[[ Material to process, beginning ]]

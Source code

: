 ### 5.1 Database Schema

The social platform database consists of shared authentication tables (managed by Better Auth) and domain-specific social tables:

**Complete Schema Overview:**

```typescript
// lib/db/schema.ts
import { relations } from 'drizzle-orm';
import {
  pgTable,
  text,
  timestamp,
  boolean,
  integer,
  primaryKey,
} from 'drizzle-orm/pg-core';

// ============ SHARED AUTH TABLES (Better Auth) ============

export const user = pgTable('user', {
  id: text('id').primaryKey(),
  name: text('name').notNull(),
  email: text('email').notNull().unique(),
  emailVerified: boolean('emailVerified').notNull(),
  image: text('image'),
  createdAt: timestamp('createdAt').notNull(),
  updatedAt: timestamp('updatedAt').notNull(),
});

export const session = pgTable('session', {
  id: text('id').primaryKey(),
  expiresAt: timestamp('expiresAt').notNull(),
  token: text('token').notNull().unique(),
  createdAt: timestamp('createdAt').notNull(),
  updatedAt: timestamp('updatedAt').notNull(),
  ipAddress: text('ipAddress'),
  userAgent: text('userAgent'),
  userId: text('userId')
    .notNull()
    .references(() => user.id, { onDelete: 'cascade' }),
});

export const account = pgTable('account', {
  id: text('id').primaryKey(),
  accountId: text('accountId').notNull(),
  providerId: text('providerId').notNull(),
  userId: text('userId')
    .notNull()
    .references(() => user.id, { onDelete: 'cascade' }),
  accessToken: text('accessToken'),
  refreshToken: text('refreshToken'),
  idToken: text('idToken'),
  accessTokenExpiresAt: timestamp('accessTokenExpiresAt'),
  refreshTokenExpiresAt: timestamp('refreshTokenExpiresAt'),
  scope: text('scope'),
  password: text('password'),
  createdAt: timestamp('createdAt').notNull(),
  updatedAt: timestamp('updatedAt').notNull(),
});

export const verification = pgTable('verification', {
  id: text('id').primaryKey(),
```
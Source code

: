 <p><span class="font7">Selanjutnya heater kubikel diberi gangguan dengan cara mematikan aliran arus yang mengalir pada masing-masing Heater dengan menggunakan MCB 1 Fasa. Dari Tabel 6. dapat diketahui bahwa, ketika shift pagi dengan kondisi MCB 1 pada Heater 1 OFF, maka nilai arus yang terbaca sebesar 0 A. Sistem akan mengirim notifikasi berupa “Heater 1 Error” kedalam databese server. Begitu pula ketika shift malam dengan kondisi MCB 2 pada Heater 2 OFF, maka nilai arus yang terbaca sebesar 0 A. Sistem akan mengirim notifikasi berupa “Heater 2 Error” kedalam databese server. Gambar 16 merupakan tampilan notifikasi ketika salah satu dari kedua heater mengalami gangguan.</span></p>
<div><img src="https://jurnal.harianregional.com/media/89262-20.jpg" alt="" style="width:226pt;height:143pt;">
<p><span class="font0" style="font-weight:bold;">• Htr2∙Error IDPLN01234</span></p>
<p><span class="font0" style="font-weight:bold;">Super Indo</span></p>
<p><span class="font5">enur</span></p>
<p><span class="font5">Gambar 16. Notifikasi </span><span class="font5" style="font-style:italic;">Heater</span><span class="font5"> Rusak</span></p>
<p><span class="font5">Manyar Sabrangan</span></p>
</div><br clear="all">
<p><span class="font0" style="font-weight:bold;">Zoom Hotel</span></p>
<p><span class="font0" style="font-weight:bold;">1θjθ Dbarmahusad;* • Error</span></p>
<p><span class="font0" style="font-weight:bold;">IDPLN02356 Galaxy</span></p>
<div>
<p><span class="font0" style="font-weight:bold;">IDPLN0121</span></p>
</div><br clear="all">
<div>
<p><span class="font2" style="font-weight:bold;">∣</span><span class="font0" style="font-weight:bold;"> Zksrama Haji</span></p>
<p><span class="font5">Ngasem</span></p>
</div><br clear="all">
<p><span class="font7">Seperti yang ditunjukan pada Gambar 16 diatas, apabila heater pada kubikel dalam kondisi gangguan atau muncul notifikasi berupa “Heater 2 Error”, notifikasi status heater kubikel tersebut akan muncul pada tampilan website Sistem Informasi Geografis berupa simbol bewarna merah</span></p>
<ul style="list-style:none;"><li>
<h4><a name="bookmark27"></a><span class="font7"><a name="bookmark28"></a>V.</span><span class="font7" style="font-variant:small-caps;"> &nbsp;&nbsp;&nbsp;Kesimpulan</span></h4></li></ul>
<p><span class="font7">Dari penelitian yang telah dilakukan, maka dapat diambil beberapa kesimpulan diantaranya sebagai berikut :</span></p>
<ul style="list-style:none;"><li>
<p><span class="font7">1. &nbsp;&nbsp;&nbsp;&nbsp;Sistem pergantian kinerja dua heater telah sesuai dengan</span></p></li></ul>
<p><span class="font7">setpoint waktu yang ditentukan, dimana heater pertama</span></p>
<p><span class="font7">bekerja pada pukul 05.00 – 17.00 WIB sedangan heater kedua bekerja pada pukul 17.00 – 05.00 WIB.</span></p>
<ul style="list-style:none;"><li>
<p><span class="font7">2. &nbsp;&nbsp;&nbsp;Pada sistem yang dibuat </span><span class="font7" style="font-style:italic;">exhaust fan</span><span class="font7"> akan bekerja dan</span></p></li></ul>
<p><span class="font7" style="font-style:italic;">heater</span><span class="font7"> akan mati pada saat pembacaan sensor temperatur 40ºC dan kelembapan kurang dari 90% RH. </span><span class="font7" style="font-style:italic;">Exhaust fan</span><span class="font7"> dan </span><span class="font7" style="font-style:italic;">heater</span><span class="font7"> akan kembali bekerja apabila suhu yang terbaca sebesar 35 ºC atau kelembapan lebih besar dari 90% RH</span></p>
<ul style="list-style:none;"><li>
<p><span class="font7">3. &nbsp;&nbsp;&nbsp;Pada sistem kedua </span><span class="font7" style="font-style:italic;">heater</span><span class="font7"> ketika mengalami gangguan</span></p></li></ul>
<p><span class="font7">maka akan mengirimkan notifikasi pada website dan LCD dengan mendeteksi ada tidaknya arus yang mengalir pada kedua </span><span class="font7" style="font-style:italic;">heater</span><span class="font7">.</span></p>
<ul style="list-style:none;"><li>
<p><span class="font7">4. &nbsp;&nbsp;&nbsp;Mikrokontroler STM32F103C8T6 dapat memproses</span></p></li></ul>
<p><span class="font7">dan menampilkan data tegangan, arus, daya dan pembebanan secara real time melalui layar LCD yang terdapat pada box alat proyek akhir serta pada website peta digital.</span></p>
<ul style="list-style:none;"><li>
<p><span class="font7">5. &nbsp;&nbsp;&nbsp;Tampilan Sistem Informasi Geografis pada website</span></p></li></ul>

[[ Material to process, end ]]

What you should do: Only one number is needed: please count the lines of the entries above in which the string "name" occurs.

Written reply: 2